Maria Eugênia também aponta o PL como repleto de inconstitucionalidade e de afronta ao pensamento democrático. “Primeiramente, eu acredito que a democracia não vai existir sem a livre participação e liberdade de expressão, o pensamento crítico não sobrevive se esse direito constitucional for aniquilado”, diz. “É uma proposta que fere o artigo 5º, inciso IX, da Constituição Federal. Em um país como o nosso, em que quase um quarto da população é analfabeta, que tem uma depredação do projeto das políticas públicas de educação em que a gente não consegue nem qualificar o debate, fica difícil discutir arte contemporânea, filosofia, qualquer tema relevante, porque a gente está ainda tentando provar que a terra é redonda”, lamenta a artista.

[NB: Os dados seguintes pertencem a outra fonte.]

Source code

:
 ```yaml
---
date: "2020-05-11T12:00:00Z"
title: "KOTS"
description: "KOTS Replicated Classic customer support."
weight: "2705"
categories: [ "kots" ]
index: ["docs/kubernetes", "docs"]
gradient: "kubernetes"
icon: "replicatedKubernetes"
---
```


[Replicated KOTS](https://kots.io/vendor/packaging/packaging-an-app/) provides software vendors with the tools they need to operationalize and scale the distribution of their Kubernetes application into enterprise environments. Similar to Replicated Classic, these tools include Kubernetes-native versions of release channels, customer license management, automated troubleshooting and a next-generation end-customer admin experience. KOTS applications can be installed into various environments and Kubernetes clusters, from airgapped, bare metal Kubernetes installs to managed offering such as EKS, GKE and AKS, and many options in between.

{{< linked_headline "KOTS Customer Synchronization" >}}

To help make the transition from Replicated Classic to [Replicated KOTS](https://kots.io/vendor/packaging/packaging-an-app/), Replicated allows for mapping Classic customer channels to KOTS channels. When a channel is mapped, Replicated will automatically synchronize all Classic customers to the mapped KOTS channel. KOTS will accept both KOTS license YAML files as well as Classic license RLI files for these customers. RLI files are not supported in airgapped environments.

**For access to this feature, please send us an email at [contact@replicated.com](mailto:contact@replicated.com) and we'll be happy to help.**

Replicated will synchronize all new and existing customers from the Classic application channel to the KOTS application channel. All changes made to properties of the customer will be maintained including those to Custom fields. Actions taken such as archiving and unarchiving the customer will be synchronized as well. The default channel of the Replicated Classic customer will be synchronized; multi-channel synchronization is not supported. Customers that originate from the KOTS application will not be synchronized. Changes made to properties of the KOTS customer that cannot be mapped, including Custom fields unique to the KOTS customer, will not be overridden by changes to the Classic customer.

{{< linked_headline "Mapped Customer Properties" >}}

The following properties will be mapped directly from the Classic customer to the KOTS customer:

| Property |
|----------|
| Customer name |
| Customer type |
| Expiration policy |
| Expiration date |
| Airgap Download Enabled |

“Censura. Retrocesso. Inconstitucionalidade. Estupidez”, assim define o artista plástico, doutor em Arte Contemporânea e professor dos cursos de graduação e pós-graduação em Artes Visuais da UnB, Christus Nóbrega. Assim como Maria Eugênia, Nóbrega pontua a relevância e o papel da arte no processo educativo e de construção democrática. “A arte nos faz pensar. Diante de uma obra estamos diante de uma série de perguntas – muitas delas bem incômodas. A arte nos apresenta outros universos para que possamos pensar melhor sobre os nossos próprios e assim pensar sobre o passado e as possibilidades do futuro. Ao privar o público de ter contato com determinadas perguntas e outros universos, eles estão privando a sociedade de refletir sobre si própria. Uma atrocidade que só regimes totalitários estão dispostos a promover”, avalia. “Somo um país violento. Cada vez mais matamos e violentamos corpos por preconceito e ignorância. Censurar discussões que a arte pode promover sobre o corpo é alimentar a violência brasileira. Estupro, feminicídio, racismo, lgbtfobia, entre outras violências, são causadas, principalmente, por preconceito e tabu sobre o corpo. O corpo não precisa ser temido, mas sim celebrado”, completa.
Lacuna histórica
Se levar ao pé da letra o que está escrito no PL, trabalhos de diferentes períodos e movimentos artísticos não poderiam ser expostos em Brasília. Isso porque o texto associa como teor pornográfico “expressões artísticas ou culturais que contenham fotografias, textos, desenhos, pinturas, filmes ou vídeos que exponham o ato sexual e a performance com atrizes ou atores desnudos”. E, no caso dos símbolos religiosos, “elementos, objetos cultuados pelas diversas matrizes religiosas que representam o sagrado e a fé de seus seguidores”.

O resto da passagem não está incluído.